God has given me a great life outside of work which helps me to keep coming back to work and answering the next call. When people pass away from my personal life, that’s when I feel I’m surrounded and when I rely heavily on my faith.
The First week of January
The first week of January, it was a friend I met through The Human Impact. His name is Roy. When my friend Elisabeth called to let me know, at first I had to fight off guilt because it took a bit of time in my head to realize who Roy was. When I found his file in my mental filing box, all I could see was his big smile.
I remember the day I had met Roy but couldn’t recall when that was. Thank goodness for Instagram. I scrolled through and found the event that took place on May 16, 2019 where I had commented “I am so glad that we met Roy today!! What a nice smile.”
The Day I met Roy
It was a hot day. We had coolers filled with popsicles as we were finishing up an art book that was filled with art created by our friends on the streets and friends who are housed. We spoke for a moment and invited him to come join us. Most often people choose not to join us. I get it. It’s intimidating for a number of reasons.
Then he was there with us, eating a popsicle and letting a small smile escape his face. I forget how many popsicles he had but it was definitely more than 1. He didn’t have much to say and that’s ok because I didn’t either. We stood in the shade and enjoyed ourselves in a calming quietness. This is the most distinct memory I have of Roy.

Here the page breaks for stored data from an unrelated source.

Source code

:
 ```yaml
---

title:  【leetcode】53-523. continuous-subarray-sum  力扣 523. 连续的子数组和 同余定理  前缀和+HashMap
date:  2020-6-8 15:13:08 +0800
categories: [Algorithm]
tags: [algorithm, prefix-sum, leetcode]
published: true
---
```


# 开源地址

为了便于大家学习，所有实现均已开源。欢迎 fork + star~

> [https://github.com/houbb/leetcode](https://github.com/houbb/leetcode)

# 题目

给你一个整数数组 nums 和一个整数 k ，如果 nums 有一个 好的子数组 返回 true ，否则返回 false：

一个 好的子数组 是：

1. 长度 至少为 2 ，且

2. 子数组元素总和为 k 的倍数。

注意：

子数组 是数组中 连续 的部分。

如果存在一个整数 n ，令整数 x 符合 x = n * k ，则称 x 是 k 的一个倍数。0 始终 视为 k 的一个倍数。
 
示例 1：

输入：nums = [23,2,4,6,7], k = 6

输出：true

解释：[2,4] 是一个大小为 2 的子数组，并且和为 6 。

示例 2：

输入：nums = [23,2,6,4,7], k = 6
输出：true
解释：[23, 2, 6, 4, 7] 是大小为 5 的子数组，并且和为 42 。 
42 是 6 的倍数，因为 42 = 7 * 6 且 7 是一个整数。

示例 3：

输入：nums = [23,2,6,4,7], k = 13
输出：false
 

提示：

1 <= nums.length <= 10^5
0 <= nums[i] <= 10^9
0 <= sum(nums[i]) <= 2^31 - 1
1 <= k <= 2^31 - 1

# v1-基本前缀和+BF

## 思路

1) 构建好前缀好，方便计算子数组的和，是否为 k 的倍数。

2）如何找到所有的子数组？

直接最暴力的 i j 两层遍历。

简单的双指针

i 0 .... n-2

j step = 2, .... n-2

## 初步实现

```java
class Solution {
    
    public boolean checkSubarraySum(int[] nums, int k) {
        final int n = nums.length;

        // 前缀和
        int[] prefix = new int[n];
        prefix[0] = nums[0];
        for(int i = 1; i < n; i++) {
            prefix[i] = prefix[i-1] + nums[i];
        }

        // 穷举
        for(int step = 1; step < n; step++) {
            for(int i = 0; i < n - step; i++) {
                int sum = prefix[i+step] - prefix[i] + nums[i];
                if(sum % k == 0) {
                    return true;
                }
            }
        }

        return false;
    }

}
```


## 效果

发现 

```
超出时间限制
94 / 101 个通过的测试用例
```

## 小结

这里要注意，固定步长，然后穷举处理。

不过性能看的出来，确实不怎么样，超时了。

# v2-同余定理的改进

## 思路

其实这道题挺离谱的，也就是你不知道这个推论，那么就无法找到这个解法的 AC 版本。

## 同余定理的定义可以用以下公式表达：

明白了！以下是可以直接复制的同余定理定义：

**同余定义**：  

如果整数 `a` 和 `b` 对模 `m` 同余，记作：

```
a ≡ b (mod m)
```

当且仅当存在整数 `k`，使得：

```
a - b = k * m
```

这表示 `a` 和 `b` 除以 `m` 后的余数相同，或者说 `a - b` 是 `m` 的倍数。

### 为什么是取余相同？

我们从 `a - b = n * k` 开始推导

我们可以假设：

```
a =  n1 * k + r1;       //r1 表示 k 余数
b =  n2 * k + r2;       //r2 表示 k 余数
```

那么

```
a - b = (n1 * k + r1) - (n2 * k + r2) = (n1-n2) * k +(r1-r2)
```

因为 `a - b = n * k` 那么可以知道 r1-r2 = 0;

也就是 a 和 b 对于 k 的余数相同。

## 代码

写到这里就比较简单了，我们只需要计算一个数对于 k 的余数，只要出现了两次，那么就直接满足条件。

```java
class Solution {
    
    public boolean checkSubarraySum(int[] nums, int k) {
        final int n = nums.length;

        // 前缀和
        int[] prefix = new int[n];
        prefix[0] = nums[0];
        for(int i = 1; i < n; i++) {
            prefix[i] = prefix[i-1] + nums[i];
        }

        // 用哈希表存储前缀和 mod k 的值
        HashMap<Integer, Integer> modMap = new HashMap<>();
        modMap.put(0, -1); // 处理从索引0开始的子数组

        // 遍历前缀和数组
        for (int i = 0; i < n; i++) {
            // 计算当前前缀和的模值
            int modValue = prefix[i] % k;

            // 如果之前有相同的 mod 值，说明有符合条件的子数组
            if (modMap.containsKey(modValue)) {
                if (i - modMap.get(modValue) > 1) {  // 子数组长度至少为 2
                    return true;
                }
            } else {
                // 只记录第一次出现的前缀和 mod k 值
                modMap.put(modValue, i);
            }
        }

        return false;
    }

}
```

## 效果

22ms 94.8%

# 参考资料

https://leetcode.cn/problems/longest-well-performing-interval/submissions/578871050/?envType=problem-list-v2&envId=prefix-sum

I got to visit him a time or two when he lived at Bonton. I would occasionally send him cards/letters of encouragement. I heard of his journey from my friends at Human Impact.
It's Not the End
I’m sad that there are no more opportunities to meet and see Roy’s smile. I’m sad that I don’t get to feel his calmness and peace. I wish for so much more for his life here and his family that he leaves behind. I’m tired of death and hearing about it so much.
Life is overwhelming. These times make me appreciate that I have a Savior who has warned me that in this life I will have many troubles, but to take heart because He has overcome this world. Even while having all the power of God and still being fully human, he wept when his friend Lazarus passed away knowing he was going to bring him back to life here. I have a God who is near to the brokenhearted and collects my tears in bottles because they are precious to Him. Knowing that death does sting, it’s not the end.
The Hope I Have
I hope my friend Roy’s smile is even broader and more whole because he is no longer in this decaying body in this decaying world. I hope his transition into the next life was filled with peace and no pain. I know God is able to do that. He completed a sobriety program last month and was filled with hope for what laid before him. Relationships were being mended.
I hope that the hearts of his wife and kids are comforted as they grieve in different ways this man who was taken away from them in this life through death and prior to that taken away from them through his addiction. If they are telling themselves that this isn’t fair, they are completely right. It isn’t.
One day everything will be made right. We’re not there yet but it’s coming. Knowing in our minds that each day is a gift that none of us is promised and realizing how true that is are two completely different things.
Thank you God for allowing my friend Roy to remind me of that. Thank you for that day I met him and got to be a very small part in his story and he was a part of mine. Thank you for everlasting hope and the space to grieve.